RECORD SET:
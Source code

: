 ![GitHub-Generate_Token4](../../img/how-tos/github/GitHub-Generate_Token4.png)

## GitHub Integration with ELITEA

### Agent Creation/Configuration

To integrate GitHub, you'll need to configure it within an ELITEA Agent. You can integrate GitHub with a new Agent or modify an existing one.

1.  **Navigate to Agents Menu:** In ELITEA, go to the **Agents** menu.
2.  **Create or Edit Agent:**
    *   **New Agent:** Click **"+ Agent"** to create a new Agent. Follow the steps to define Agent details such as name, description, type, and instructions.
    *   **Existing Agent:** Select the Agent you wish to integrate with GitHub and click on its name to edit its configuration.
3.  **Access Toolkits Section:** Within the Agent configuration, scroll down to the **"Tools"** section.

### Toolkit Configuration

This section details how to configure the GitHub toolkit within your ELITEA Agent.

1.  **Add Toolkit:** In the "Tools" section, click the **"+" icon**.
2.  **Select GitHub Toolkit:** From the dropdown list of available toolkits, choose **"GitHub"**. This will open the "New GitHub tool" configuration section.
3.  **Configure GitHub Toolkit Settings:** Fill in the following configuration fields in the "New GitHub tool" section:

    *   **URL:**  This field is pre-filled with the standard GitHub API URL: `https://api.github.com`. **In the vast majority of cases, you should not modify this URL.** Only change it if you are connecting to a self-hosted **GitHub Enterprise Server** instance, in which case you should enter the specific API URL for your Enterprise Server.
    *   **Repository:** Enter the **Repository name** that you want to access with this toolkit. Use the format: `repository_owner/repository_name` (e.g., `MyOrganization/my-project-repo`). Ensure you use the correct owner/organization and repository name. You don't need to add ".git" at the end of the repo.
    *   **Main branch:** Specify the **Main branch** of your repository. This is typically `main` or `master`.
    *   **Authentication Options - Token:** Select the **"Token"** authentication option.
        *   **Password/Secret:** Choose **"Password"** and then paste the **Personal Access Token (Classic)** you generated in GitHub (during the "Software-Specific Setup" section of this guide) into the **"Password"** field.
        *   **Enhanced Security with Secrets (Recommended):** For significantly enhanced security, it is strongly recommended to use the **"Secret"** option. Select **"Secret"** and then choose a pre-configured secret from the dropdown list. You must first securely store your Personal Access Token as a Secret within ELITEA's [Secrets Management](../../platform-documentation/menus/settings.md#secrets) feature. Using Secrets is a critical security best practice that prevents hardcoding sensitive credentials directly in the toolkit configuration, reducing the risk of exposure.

YOUR GOAL:
Give back the listing exactly, please, from its first line to the line containing "branch:** Specify the", inclusive, and nothing past that line.

YOUR RESPONSE:
Source code

: ![GitHub-Generate_Token4](../../img/how-tos/github/GitHub-Generate_Token4.png)

## GitHub Integration with ELITEA

### Agent Creation/Configuration

To integrate GitHub, you'll need to configure it within an ELITEA Agent. You can integrate GitHub with a new Agent or modify an existing one.

1.  **Navigate to Agents Menu:** In ELITEA, go to the **Agents** menu.
2.  **Create or Edit Agent:**
    *   **New Agent:** Click **"+ Agent"** to create a new Agent. Follow the steps to define Agent details such as name, description, type, and instructions.
    *   **Existing Agent:** Select the Agent you wish to integrate with GitHub and click on its name to edit its configuration.
3.  **Access Toolkits Section:** Within the Agent configuration, scroll down to the **"Tools"** section.

### Toolkit Configuration

This section details how to configure the GitHub toolkit within your ELITEA Agent.

1.  **Add Toolkit:** In the "Tools" section, click the **"+" icon**.
2.  **Select GitHub Toolkit:** From the dropdown list of available toolkits, choose **"GitHub"**. This will open the "New GitHub tool" configuration section.
3.  **Configure GitHub Toolkit Settings:** Fill in the following configuration fields in the "New GitHub tool" section:

    *   **URL:**  This field is pre-filled with the standard GitHub API URL: `https://api.github.com`. **In the vast majority of cases, you should not modify this URL.** Only change it if you are connecting to a self-hosted **GitHub Enterprise Server** instance, in which case you should enter the specific API URL for your Enterprise Server.
    *   **Repository:** Enter the **Repository name** that you want to access with this toolkit. Use the format: `repository_owner/repository_name` (e.g., `MyOrganization/my-project-repo`). Ensure you use the correct owner/organization and repository name. You don't need to add ".git" at the end of the repo.
    *   **Main branch:** Specify the **Main branch** of your repository. This is typically `main` or `master`.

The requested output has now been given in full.